It was Thursday, Jan. 29 and I was sitting at a restaurant in the Denver airport when I noticed something peculiar about my iPhone. The display had stopped responding properly to my touch. I thought it was my case maybe interrupting the screen somehow, so I took it off. I walked to an electronics store and bought some screen cleaner. The display worked again for a few days without issue.
Then last week it started acting up again, this time a white bar would appear horizontally across the top of the screen. I couldn’t interact with the device at all, not even to enter in my PIN code to unlock it. I’d treated the phone properly, hadn’t exposed it to water or dropped it, so I wasn’t sure what was going on. Maybe the stories about faulty memory were causing the device to malfunction.

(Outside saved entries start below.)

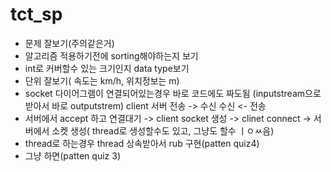 # tct_sp

- 문제 잘보기(주의같은거)
- 알고리즘 적용하기전에 sorting해야하는지 보기
- int로 커버할수 있는 크기인지 data type보기
- 단위 잘보기( 속도는 km/h, 위치정보는 m)
- socket 다이어그램이 연결되어있는경우 바로 코드에도 짜도됨
  (inputstream으로 받아서 바로 outputstrem)
   client        서버
   전송     ->    수신
   수신     <-    전송
- 서버에서 accept 하고 연결대기 -> client socket 생성 -> clinet connect -> 서버에서 소켓 생성( thread로 생성할수도 있고, 그냥도 할수 ㅣㅇㅆ음)
- thread로 하는경우 thread 상속받아서 rub 구현(patten quiz4)
- 그냥 하면(patten quiz 3)
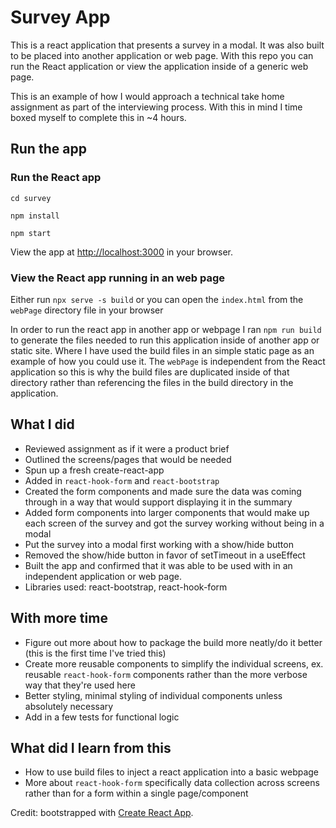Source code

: # Survey App

This is a react application that presents a survey in a modal. It was also built to be placed into another application or web page. With this repo you can run the React application or view the application inside of a generic web page.

This is an example of how I would approach a technical take home assignment as part of the interviewing process. With this in mind I time boxed myself to complete this in ~4 hours.

## Run the app

### Run the React app

`cd survey`

`npm install`

`npm start`

View the app at [http://localhost:3000](http://localhost:3000) in your browser.

### View the React app running in an web page

Either run `npx serve -s build` or you can open the `index.html` from the `webPage` directory file in your browser

In order to run the react app in another app or webpage I ran `npm run build` to generate the files needed to run this application inside of another app or static site. Where I have used the build files in an simple static page as an example of how you could use it. The `webPage` is independent from the React application so this is why the build files are duplicated inside of that directory rather than referencing the files in the build directory in the application.

## What I did

- Reviewed assignment as if it were a product brief
- Outlined the screens/pages that would be needed
- Spun up a fresh create-react-app
- Added in `react-hook-form` and `react-bootstrap`
- Created the form components and made sure the data was coming through in a way that would support displaying it in the summary
- Added form components into larger components that would make up each screen of the survey and got the survey working without being in a modal
- Put the survey into a modal first working with a show/hide button
- Removed the show/hide button in favor of setTimeout in a useEffect
- Built the app and confirmed that it was able to be used with in an independent application or web page.
- Libraries used: react-bootstrap, react-hook-form

## With more time

- Figure out more about how to package the build more neatly/do it better (this is the first time I've tried this)
- Create more reusable components to simplify the individual screens, ex. reusable `react-hook-form` components rather than the more verbose way that they're used here
- Better styling, minimal styling of individual components unless absolutely necessary
- Add in a few tests for functional logic

## What did I learn from this

- How to use build files to inject a react application into a basic webpage
- More about `react-hook-form` specifically data collection across screens rather than for a form within a single page/component

Credit: bootstrapped with [Create React App](https://github.com/facebook/create-react-app).
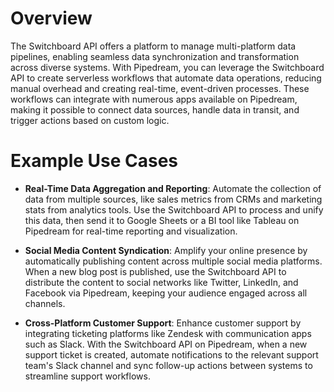 # Overview

The Switchboard API offers a platform to manage multi-platform data pipelines, enabling seamless data synchronization and transformation across diverse systems. With Pipedream, you can leverage the Switchboard API to create serverless workflows that automate data operations, reducing manual overhead and creating real-time, event-driven processes. These workflows can integrate with numerous apps available on Pipedream, making it possible to connect data sources, handle data in transit, and trigger actions based on custom logic.

# Example Use Cases

- **Real-Time Data Aggregation and Reporting**: Automate the collection of data from multiple sources, like sales metrics from CRMs and marketing stats from analytics tools. Use the Switchboard API to process and unify this data, then send it to Google Sheets or a BI tool like Tableau on Pipedream for real-time reporting and visualization.

- **Social Media Content Syndication**: Amplify your online presence by automatically publishing content across multiple social media platforms. When a new blog post is published, use the Switchboard API to distribute the content to social networks like Twitter, LinkedIn, and Facebook via Pipedream, keeping your audience engaged across all channels.

- **Cross-Platform Customer Support**: Enhance customer support by integrating ticketing platforms like Zendesk with communication apps such as Slack. With the Switchboard API on Pipedream, when a new support ticket is created, automate notifications to the relevant support team's Slack channel and sync follow-up actions between systems to streamline support workflows.
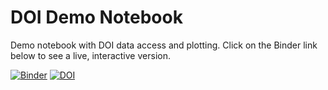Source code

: # DOI Demo Notebook

Demo notebook with DOI data access and plotting.  Click on the Binder link
below to see a live, interactive version.

[![Binder](https://mybinder.org/badge_logo.svg)](https://mybinder.org/v2/gh/caltechlibrary/doi-demo-notebook/master?filepath=tccon-plotting.ipynb)
[![DOI](https://data.caltech.edu/badge/133730738.svg)](https://data.caltech.edu/badge/latestdoi/133730738)

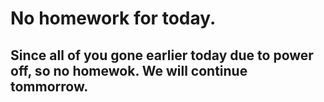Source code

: # No homework for today.

## Since all of you gone earlier today due to power off, so no homewok. We will continue tommorrow.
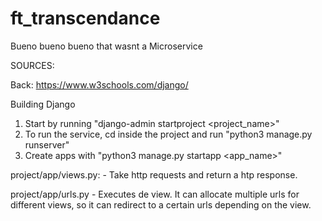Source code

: # ft_transcendance
Bueno bueno bueno that wasnt a Microservice





SOURCES:

Back:
https://www.w3schools.com/django/


Building Django

1. Start by running "django-admin startproject <project_name>"
2. To run the service, cd inside the project and run "python3 manage.py runserver"
3. Create apps with "python3 manage.py startapp <app_name>"

project/app/views.py:
    -   Take http requests and return a htp response.

project/app/urls.py
    -   Executes de view. It can allocate multiple urls for different
        views, so it can redirect to a certain urls depending on the view.


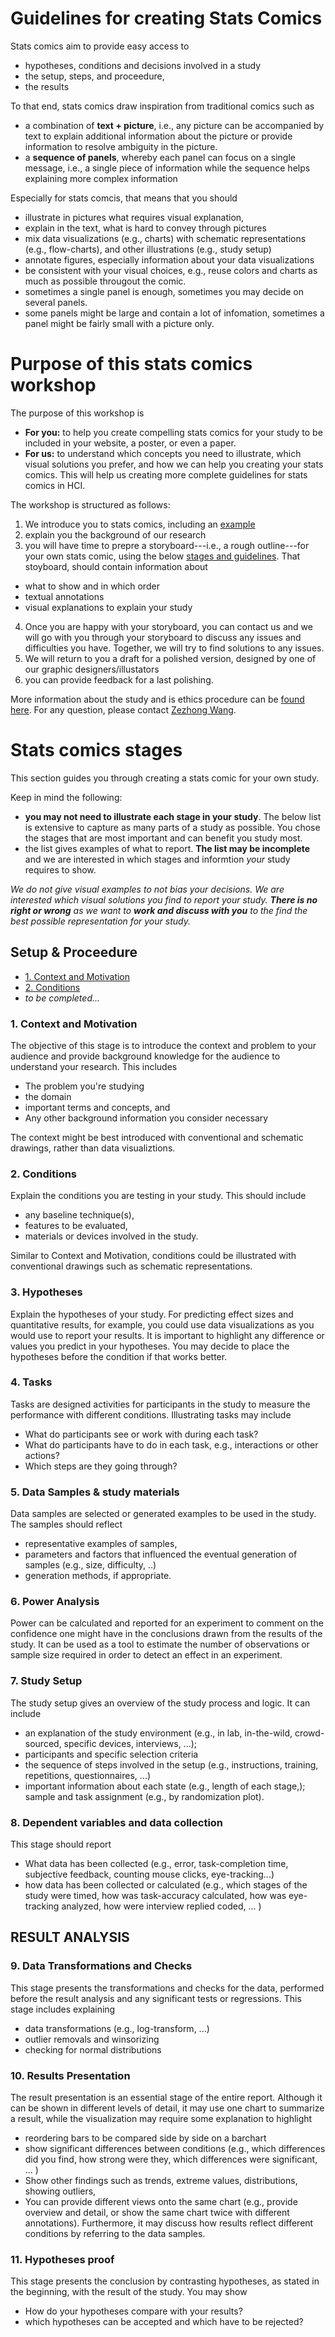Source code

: # Guidelines for creating Stats Comics

Stats comics aim to provide easy access to
* hypotheses, conditions and decisions involved in a study
* the setup, steps, and proceedure, 
* the results

To that end, stats comics draw inspiration from traditional comics such as
* a combination of __text + picture__, i.e., any picture can be accompanied by text to explain additional information about the picture or provide information to resolve ambiguity in the picture. 
* a __sequence of panels__, whereby each panel can focus on a single message, i.e., a single piece of information while the sequence helps explaining more complex information

Especially for stats comcis, that means that you should
* illustrate in pictures what requires visual explanation, 
* explain in the text, what is hard to convey through pictures
* mix data visualizations (e.g., charts) with schematic representations (e.g., flow-charts), and other illustrations (e.g., study setup)
* annotate figures, especially information about your data visualizations
* be consistent with your visual choices, e.g., reuse colors and charts as much as possible througout the comic.
* sometimes a single panel is enough, sometimes you may decide on several panels. 
* some panels might be large and contain a lot of infomation, sometimes a panel might be fairly small with a picture only.

# Purpose of this stats comics workshop

The purpose of this workshop is 
* __For you:__ to help you create compelling stats comics for your study to be included in your website, a poster, or even a paper.
* __For us:__ to understand which concepts you need to illustrate, which visual solutions you prefer, and how we can help you creating your stats comics. This will help us creating more complete guidelines for stats comics in HCI.

The workshop is structured as follows: 
1. We introduce you to stats comics, including an [example](examples.html)
2. explain you the background of our research 
3. you will have time to prepre a storyboard---i.e., a rough outline---for your own stats comic, using the below [stages and guidelines](#stats-comics-stages). That stoyboard, should contain information about 
  * what to show and in which order
  * textual annotations
  * visual explanations to explain your study 
4. Once you are happy with your storyboard, you can contact us and we will go with you through your storyboard to discuss any issues and difficulties you have. Together, we will try to find solutions to any issues. 
5. We will return to you a draft for a polished version, designed by one of our graphic designers/illustators
6. you can provide feedback for a last polishing.
  
More information about the study and is ethics procedure can be [found here](workshop.html). For any question, please contact [Zezhong Wang](mailto:zezhong.wang@ed.ac.uk).

# Stats comics stages

This section guides you through creating a stats comic for your own study. 

Keep in mind the following:
* __you may not need to illustrate each stage in your study__. The below list is extensive to capture as many parts of a study as possible. You chose the stages that are most important and can benefit you study most.
* the list gives examples of what to report. __The list may be incomplete__ and we are interested in which stages and informtion _your_ study requires to show.

_We do not give visual examples to not bias your decisions. We are interested which visual solutions you find to report your study. __There is no right or wrong__ as we want to __work and discuss with you__ to the find the best possible representation for your study._ 

## Setup & Proceedure 

* [1. Context and Motivation](#context-and-motivation) 
* [2. Conditions](#conditions) 
* _to be completed..._

### 1. Context and Motivation
The objective of this stage is to introduce the context and problem to your audience and provide background knowledge for the audience to understand your research. This includes
* The problem you're studying
* the domain
* important terms and concepts, and 
* Any other background information you consider necessary

The context might be best introduced with conventional and schematic drawings, rather than data visualiztions.

### 2. Conditions
Explain the conditions you are testing in your study. 
This should include 
* any baseline technique(s), 
* features to be evaluated, 
* materials or devices involved in the study. 

Similar to Context and Motivation, conditions could be illustrated with conventional drawings such as schematic representations.

### 3. Hypotheses
Explain the hypotheses of your study. For predicting effect sizes and quantitative results, for example, you could use data visualizations as you would use to report your results. It is important to highlight any difference or values you predict in your hypotheses. You may decide to place the hypotheses before the condition if that works better.

### 4. Tasks
Tasks are designed activities for participants in the study to measure the performance with different conditions. Illustrating tasks may include
* What do participants see or work with during each task? 
* What do participants have to do in each task, e.g., interactions or other actions?
* Which steps are they going through? 

### 5. Data Samples & study materials
Data samples are selected or generated examples to be used in the study. The samples should reflect 
* representative examples of samples, 
* parameters and factors that influenced the eventual generation of samples (e.g., size, difficulty, ..)  
* generation methods, if appropriate. 

### 6. Power Analysis
Power can be calculated and reported for an experiment to comment on the confidence one might have in the conclusions drawn from the results of the study.  It can be used as a tool to estimate the number of observations or sample size required in order to detect an effect in an experiment.  

### 7. Study Setup
The study setup gives an overview of the study process and logic. It can include 
* an explanation of the study environment (e.g., in lab, in-the-wild, crowd-sourced, specific devices, interviews, ...); 
* participants and specific selection criteria
* the sequence of steps involved in the setup (e.g., instructions, training, repetitions, questionnaires, ...)
* important information about each state (e.g., length of each stage,); sample and task assignment (e.g., by randomization plot). 


### 8. Dependent variables and data collection
This stage should report
* What data has been collected (e.g., error, task-completion time, subjective feedback, counting mouse clicks, eye-tracking...)
* how data has been collected or calculated (e.g., which stages of the study were timed, how was task-accuracy calculated, how was eye-tracking analyzed, how were interview replied coded, ... )

## RESULT ANALYSIS 

### 9. Data Transformations and Checks
This stage presents the transformations and checks for the data, performed before the result analysis and any significant tests or regressions. This stage includes explaining
* data transformations (e.g., log-transform, ...)
* outlier removals and winsorizing
* checking for normal distributions

### 10. Results Presentation
The result presentation is an essential stage of the entire report. Although it can be shown in different levels of detail, it may use one chart to summarize a result, while the visualization may require some explanation to highlight
* reordering bars to be compared side by side on a barchart
* show significant differences between conditions (e.g., which differences did you find, how strong were they, which differences were significant, ... )
* Show other findings such as trends, extreme values, distributions, showing outliers, 
* You can provide different views onto the same chart (e.g., provide overview and detail, or show the same chart twice with different annotations). Furthermore, it may discuss how results reflect different conditions by referring to the data samples.

### 11. Hypotheses proof
This stage presents the conclusion by contrasting hypotheses, as stated in the beginning, with the result of the study. You may show 
* How do your hypotheses compare with your results?
* which hypotheses can be accepted and which have to be rejected?
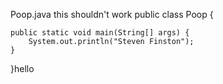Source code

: Poop.java
this shouldn't work
public class Poop {

    public static void main(String[] args) {
        System.out.println("Steven Finston");
    }

}hello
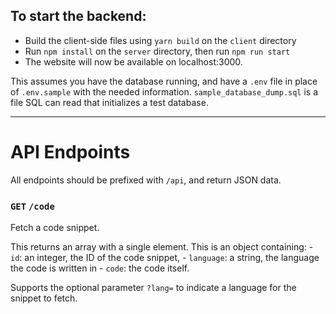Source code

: ## To start the backend:
- Build the client-side files using `yarn build` on the `client` directory
- Run `npm install` on the `server` directory, then run `npm run start`
- The website will now be available on localhost:3000.

This assumes you have the database running, and have a `.env` file in place of `.env.sample` with the
needed information. `sample_database_dump.sql` is a file SQL can read that initializes a test database.

---

# API Endpoints

All endpoints should be prefixed with `/api`, and return JSON data.

### `GET` `/code`

Fetch a code snippet. 

This returns an array with a single element. This is an object containing:
    - `id`: an integer, the ID of the code snippet,
    - `language`: a string, the language the code is written in
    - `code`: the code itself.

Supports the optional parameter `?lang=` to indicate a language for the snippet to fetch.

I scheduled a visit to an Apple Store in Manhattan last night. I walked in and showed an employee my problem. He confirmed there wasn’t any water damage and said the device looked like it was taken care of. Since I had paid $99 for Apple Care, Apple would try to figure out what was wrong and either replace the screen or the device entirely, at no cost to me. I walked out of the store with a request to come back in 45 minutes to pick up my fixed phone.
So I did. I walked in 45 minutes later, grabbed my phone and headed out to grab a light bite to eat while I waited for my wife to get off of work. While I was eating, the screen started to act up again, the white line was back and I couldn’t interact with my phone. I made another appointment at the Apple Store, now three blocks away from where I ate, and went back an hour later.
Apple was busy – there were lots of folks in the store for support, some wanted help restoring their phone backups, another woman needed service on her laptop and one young man had two phones he wanted fixed. I sat at a table while a single Apple employee who serviced us all. “Wow, you’re good at this,” I said. “Thanks, I was a kindergarten teacher for a while,” she said with a smile.
She helped all four of us at the same time, incredibly, bouncing back and forth through the iPad service application. She said that, even though I had Apple Care, I was still due a replacement device since the first fix didn’t work and it was still under warranty. She asked if I had my data backed up to iCloud, which I do, and then went back and grabbed a brand new iPhone 6 Plus and handed it to me. “You’re all set,” she said, as I signed my name on a form confirming I had received service.
I walked out and today I have a fully functional iPhone again, at no cost to me. The purpose of all of this is to point out that there isn’t another gadget maker out there with this kind of service. You can’t walk into a store for any other smartphone maker and get your device repaired on the spot, immediately. You might have insurance on a wireless phone through your carrier, but that requires going through the insurance provider and waiting a few days for your replacement device.
Whether you prefer Android, iOS, BlackBerry or Windows Phone — all great operating systems in their own rights and for certain people — choosing iOS has its benefits during times like these. Apple’s service is impeccable and I hope other firms start to follow its lead.
I buy lots of gadgets each year. (Too many. Just ask my wife.) But I’ll continue to buy an iPhone at the very least because I know, the day I’m sitting in an airport and the screen malfunctions, I’ll be up and running on a new one in no time flat.